Information section start
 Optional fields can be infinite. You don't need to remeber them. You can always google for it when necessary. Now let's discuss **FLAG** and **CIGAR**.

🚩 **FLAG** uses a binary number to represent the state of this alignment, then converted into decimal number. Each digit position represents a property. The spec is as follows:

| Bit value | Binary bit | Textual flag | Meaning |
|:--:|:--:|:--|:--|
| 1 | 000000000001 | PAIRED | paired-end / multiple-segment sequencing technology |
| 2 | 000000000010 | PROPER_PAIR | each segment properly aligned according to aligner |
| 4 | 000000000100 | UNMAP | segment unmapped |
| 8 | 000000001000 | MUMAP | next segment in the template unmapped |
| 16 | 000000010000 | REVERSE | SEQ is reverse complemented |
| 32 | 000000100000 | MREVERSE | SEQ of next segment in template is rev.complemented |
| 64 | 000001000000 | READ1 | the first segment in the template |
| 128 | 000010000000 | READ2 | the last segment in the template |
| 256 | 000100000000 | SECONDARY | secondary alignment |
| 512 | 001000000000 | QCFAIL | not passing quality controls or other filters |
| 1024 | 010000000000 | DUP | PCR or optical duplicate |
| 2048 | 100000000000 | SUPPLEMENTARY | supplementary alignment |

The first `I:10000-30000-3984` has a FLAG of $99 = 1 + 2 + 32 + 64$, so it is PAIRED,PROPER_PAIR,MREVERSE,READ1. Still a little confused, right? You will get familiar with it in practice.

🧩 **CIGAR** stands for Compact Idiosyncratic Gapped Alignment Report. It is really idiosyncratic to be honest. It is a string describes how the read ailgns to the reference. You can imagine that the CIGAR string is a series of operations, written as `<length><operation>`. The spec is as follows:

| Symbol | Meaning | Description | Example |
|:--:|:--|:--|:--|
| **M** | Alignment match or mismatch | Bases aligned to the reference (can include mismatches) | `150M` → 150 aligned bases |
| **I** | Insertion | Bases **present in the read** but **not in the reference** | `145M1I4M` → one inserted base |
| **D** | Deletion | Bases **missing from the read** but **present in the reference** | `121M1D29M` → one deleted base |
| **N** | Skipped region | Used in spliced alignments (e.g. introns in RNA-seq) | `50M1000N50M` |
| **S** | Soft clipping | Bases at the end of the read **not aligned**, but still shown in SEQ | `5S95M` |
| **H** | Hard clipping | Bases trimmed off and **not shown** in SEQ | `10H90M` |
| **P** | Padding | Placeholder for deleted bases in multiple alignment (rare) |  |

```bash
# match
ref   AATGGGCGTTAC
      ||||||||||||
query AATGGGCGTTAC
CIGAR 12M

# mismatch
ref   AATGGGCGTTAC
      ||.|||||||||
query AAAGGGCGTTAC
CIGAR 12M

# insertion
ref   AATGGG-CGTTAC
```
Information section end
* [What to do]
Line count for "follows": determine it from the data and answer with the number by itself.

* [Reply]
2